Les Infants Terribles. (1950) Director, Jean-Pierre Melville. Screenplay: Jean Cocteau. Actors: Nicole Stephane (Elisabeth), Edouard Dermithe (Paul), Renee Cosima (Dargelos/Agathe), Jacques Bernard (Gerard), Melvyn Martin (Michael). Melville is considered to be a director who anticipated French Nouvelle Vague. He's best known for his gangster films, e.g. Bob le Flambeur & Le Samourai. This one precedes and is quite unlike the gangster films, and it's loony loony loony. Almost a French screwball comedy played straight. Probably this can be attributed to Cocteau. Stay for the brother-sister fights where the adults basically act like twelve year olds. The two have grown up in the hot house environment of a single apartment with their dying mother, nursed by Elisabeth.
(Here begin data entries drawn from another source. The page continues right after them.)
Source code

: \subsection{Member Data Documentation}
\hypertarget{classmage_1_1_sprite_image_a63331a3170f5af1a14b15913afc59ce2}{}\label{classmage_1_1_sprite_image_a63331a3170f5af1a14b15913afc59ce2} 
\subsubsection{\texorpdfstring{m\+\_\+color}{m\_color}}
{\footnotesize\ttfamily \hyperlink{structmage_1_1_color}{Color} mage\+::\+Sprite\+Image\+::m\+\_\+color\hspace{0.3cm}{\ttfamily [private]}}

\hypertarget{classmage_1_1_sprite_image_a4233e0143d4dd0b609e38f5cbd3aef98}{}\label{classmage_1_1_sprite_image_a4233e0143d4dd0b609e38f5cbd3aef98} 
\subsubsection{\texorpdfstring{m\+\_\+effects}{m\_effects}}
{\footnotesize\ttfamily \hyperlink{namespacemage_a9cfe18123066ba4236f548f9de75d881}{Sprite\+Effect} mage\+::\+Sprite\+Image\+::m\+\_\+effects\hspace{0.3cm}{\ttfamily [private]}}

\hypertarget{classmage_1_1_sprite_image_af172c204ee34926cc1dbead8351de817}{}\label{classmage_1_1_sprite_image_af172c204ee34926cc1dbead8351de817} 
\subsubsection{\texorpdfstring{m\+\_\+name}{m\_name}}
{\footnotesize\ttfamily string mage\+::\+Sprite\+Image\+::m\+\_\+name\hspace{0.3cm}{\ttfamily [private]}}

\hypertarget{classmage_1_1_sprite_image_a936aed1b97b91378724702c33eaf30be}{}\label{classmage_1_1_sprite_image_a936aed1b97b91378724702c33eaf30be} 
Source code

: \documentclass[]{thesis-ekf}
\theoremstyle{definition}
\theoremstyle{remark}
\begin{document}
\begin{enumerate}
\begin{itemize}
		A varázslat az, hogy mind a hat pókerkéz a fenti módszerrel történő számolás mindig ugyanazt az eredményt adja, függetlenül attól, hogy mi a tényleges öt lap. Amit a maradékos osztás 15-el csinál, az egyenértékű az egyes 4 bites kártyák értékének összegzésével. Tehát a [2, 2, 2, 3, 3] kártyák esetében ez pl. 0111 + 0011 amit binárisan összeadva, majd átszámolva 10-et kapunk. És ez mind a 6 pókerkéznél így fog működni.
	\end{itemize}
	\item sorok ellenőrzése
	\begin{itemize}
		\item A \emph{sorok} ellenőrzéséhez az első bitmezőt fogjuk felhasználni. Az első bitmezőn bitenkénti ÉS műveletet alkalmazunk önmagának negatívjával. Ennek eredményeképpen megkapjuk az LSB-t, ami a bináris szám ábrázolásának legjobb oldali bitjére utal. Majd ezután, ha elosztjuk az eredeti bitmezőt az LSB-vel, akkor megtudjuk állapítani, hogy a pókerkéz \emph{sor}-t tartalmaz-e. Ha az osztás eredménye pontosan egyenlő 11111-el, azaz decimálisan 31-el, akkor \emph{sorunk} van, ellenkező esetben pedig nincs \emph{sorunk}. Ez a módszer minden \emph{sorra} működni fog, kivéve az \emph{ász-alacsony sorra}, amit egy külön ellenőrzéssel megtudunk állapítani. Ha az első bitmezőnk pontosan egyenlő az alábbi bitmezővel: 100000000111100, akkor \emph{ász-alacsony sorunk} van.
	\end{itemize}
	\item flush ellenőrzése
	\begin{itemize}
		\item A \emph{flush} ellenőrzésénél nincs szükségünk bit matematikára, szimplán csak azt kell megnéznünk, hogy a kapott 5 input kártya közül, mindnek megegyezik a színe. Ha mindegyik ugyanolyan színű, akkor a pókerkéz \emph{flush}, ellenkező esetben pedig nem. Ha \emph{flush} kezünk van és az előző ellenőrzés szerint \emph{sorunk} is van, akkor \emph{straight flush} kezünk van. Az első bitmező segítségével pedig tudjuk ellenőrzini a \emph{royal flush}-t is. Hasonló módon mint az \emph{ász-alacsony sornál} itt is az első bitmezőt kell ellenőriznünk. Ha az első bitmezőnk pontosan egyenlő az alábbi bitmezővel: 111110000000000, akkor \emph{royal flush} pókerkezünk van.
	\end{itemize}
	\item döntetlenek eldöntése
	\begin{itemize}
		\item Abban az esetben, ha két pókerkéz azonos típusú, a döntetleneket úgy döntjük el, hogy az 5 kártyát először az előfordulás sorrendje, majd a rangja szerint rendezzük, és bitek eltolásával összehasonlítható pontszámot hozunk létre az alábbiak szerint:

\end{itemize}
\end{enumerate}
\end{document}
Paul goes to school but conveniently becomes an invalid for sister to nurse when the mother dies. Paul's injury is the result of being injured by a snowball (!) thrown by fellow student Dargelos. Dargelos has a scene with the school principal when he (at this point) gets expelled that is on the level of the brother-sister fights. Part of the loony atmosphere is the way the seemingly normal ancillary characters -- family friend Gerard and his father, the maid Marietta, Elisabeth's fiancee Michael -- overlook the arrested development of the siblings. Then there is the unexpressed romance of Agatha and Paul which Elisabeth does her best to break up. Paul falls for her because she looks so much like Dargelos (who becomes a successful businessman after being expelled). Oh, and Elisabeth becomes a successful model overnight, becomes Agatha's purported BFF and marries a millionaire (Michael) who plays the piano and sings, and who dies the day after the wedding and leaves her a rich widow. Unlike an American comedy, there are obvious incest and gay undertones in the screenplay which for all I know inspired Tennessee Williams, and which might have seemed naughty in the 1950s. Black and white w/subtitles.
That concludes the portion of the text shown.